- [Exercise aim]:
Go through the lines below and copy each one that holds the string "dimensionality".

_ _ _ _ _ _ _

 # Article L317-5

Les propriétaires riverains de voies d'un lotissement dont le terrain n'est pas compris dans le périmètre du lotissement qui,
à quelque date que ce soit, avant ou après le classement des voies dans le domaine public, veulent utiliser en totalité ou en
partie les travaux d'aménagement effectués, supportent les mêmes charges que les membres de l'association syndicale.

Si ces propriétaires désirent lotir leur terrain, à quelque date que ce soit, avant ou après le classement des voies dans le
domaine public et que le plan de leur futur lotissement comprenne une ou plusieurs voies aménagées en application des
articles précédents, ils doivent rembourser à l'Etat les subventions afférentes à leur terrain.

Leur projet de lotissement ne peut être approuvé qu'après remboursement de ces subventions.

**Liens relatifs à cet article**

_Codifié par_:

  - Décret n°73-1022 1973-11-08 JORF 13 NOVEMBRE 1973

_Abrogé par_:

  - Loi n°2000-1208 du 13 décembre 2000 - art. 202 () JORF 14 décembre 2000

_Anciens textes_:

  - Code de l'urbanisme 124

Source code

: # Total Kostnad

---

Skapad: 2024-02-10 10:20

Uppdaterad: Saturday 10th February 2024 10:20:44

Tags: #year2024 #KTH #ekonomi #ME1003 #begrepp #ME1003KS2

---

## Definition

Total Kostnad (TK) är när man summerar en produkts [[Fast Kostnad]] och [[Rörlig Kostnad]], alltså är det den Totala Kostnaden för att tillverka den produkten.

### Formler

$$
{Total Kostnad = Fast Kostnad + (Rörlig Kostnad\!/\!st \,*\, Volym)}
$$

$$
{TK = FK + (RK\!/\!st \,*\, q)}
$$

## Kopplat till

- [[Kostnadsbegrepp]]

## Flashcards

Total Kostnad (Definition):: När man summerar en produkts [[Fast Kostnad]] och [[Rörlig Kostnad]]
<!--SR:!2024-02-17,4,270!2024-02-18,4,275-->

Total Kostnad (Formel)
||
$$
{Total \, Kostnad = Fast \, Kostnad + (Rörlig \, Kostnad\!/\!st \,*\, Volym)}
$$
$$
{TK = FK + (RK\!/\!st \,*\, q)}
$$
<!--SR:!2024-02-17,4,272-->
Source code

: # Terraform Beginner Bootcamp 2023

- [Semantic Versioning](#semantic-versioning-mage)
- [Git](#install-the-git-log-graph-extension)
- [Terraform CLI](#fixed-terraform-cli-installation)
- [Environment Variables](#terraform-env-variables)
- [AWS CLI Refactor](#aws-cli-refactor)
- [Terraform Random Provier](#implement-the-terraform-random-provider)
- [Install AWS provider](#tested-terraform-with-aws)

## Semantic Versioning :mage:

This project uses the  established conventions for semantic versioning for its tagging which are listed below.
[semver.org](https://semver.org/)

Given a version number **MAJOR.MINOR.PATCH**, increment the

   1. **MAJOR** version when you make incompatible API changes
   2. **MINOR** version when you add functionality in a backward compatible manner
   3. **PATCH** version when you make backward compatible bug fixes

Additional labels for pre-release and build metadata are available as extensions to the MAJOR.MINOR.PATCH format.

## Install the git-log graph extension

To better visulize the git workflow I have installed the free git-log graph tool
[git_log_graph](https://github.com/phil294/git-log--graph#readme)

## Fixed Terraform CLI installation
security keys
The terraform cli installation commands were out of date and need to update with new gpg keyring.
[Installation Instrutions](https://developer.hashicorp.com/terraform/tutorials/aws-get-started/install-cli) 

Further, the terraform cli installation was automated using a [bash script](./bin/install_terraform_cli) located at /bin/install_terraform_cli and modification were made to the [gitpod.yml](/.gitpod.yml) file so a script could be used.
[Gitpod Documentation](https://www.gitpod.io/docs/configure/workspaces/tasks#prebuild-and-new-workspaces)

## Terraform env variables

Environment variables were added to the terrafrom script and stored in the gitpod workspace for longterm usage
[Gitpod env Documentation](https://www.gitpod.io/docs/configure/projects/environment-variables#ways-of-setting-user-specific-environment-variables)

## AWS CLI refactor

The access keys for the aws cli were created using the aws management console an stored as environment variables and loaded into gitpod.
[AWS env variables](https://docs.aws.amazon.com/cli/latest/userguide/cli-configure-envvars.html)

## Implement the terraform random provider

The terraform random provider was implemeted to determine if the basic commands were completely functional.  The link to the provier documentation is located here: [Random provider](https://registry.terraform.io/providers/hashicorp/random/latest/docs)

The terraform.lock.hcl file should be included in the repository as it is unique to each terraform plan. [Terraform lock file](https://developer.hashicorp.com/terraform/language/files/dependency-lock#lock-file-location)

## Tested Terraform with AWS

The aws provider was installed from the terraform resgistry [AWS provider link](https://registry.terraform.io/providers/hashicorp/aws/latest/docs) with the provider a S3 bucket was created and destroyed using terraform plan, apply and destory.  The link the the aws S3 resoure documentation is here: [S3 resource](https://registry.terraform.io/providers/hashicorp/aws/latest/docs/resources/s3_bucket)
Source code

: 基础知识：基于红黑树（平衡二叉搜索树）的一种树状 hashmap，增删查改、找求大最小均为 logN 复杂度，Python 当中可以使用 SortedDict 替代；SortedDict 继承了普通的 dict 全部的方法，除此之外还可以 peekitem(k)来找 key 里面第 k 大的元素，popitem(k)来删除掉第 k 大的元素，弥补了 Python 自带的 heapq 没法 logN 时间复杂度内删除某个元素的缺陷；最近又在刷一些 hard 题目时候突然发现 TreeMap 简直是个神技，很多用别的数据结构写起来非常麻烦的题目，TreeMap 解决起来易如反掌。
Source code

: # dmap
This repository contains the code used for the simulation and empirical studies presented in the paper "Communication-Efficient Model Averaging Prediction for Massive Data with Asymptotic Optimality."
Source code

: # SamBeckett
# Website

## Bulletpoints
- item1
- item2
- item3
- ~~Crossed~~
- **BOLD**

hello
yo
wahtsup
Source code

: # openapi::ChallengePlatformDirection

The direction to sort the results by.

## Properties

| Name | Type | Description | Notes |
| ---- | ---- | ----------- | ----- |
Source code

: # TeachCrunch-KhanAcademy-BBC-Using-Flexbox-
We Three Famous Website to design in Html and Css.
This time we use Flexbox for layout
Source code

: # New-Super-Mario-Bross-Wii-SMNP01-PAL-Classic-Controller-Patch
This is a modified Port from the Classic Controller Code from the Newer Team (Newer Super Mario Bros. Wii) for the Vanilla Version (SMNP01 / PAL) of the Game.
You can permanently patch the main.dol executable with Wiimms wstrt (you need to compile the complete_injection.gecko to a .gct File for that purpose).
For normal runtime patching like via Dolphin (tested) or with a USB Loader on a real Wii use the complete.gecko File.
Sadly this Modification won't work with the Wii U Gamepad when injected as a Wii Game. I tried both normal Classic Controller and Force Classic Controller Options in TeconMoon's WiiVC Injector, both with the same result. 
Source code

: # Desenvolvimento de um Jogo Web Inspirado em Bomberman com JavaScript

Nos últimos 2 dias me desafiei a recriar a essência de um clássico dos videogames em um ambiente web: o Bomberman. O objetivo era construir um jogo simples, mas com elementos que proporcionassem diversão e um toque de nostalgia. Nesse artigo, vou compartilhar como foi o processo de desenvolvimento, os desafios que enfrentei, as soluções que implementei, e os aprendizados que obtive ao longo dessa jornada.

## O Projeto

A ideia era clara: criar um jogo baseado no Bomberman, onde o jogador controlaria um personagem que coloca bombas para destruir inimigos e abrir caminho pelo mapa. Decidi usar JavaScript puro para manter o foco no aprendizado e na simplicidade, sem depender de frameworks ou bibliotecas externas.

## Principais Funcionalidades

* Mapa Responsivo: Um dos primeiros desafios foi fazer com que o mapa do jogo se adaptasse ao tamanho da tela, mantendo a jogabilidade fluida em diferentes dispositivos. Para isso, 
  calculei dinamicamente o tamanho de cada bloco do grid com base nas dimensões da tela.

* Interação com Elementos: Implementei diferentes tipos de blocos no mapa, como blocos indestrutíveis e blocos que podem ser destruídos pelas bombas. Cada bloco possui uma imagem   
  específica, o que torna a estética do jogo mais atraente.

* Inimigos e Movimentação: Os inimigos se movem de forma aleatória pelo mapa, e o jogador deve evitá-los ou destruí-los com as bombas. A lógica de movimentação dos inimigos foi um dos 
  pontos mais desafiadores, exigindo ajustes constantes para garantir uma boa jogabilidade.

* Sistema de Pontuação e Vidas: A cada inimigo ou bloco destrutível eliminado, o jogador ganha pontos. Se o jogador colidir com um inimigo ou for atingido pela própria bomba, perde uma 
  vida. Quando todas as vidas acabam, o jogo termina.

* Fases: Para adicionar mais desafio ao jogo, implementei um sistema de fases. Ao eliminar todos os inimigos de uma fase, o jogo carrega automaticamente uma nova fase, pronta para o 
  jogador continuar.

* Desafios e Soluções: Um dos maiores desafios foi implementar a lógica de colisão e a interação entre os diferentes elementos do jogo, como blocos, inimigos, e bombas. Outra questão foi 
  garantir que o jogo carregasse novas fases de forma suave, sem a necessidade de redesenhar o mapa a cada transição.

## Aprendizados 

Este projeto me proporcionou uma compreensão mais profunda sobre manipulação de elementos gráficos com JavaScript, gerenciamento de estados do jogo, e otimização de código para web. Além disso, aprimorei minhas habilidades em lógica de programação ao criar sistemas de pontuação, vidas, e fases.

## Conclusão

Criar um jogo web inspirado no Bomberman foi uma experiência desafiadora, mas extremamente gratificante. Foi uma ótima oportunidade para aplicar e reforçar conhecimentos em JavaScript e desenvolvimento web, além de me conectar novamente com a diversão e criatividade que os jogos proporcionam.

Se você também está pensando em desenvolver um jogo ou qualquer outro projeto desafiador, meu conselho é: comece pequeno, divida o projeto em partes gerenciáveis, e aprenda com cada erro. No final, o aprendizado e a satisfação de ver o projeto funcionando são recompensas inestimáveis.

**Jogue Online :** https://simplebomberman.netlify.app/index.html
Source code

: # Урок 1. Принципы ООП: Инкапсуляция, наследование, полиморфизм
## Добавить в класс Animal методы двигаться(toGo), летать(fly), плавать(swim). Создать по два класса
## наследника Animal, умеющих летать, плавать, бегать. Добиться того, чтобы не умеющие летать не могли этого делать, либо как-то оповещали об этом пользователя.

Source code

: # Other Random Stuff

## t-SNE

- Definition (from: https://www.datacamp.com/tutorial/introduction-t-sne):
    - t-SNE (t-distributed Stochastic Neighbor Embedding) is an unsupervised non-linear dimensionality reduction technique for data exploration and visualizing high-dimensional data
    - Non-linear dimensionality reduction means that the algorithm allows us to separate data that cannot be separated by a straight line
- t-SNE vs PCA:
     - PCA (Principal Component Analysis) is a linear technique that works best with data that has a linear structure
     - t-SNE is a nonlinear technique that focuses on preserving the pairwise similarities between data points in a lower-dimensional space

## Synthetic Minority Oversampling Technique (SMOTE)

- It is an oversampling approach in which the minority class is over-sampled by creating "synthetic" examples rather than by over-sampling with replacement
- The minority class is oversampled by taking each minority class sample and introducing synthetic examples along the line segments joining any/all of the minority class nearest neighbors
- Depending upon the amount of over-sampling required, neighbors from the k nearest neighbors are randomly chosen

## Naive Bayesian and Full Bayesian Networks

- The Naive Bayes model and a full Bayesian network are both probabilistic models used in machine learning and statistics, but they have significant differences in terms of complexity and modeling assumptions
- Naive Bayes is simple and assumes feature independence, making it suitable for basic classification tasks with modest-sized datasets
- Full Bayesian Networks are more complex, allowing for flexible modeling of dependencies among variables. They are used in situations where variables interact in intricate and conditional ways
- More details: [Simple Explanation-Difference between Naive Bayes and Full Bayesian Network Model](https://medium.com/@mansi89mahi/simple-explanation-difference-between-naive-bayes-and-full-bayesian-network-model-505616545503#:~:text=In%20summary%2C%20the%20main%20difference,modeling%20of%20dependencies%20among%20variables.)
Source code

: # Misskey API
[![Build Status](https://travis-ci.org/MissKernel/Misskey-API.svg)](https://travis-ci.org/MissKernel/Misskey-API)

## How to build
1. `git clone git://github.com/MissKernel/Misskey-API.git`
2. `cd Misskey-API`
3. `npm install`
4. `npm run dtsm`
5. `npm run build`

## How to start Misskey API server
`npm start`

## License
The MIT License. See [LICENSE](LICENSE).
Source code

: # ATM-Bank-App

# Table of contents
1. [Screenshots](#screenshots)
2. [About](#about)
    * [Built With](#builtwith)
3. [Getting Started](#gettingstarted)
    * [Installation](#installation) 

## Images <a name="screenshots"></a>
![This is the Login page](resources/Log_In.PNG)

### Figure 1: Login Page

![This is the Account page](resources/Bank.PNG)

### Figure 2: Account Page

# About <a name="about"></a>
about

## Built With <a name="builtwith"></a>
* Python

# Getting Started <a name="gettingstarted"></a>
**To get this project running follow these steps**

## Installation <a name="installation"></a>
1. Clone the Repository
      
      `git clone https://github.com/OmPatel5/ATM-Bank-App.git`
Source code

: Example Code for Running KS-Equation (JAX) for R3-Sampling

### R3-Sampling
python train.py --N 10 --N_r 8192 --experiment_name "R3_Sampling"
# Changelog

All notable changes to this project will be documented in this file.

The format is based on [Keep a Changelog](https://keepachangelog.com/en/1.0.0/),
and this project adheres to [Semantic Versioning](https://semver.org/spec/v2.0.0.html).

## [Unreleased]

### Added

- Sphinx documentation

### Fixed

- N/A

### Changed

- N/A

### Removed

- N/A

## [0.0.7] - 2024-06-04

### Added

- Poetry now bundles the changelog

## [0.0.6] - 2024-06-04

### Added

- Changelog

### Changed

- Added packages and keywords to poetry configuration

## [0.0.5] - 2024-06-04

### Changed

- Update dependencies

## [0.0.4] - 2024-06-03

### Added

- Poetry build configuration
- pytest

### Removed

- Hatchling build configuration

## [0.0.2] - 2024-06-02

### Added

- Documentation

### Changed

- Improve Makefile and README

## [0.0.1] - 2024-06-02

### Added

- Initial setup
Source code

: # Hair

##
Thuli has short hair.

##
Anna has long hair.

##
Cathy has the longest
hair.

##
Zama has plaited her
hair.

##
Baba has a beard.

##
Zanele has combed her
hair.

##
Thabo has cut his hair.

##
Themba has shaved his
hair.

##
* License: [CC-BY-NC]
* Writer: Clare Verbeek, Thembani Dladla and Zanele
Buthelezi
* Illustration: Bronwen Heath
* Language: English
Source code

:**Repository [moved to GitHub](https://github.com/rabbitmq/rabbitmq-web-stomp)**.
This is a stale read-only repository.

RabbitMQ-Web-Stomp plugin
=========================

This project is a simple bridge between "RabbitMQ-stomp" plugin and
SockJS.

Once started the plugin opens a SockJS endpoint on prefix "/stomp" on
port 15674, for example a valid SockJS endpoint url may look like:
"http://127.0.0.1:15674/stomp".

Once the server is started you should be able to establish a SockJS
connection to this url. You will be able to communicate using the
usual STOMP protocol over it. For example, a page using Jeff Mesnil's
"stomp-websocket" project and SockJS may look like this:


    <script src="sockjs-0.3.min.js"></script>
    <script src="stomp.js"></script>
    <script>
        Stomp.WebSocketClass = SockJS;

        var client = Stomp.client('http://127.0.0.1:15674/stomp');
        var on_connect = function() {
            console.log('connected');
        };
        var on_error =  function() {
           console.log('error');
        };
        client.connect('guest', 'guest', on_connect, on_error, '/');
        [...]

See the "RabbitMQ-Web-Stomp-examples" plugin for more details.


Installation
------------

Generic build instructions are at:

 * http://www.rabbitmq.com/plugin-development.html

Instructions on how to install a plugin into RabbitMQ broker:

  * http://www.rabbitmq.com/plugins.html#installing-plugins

_ _ _ _ _ _ _

- [Output for this task]:
    - t-SNE (t-distributed Stochastic Neighbor Embedding) is an unsupervised non-linear dimensionality reduction technique for data exploration and visualizing high-dimensional data
    - Non-linear dimensionality reduction means that the algorithm allows us to separate data that cannot be separated by a straight line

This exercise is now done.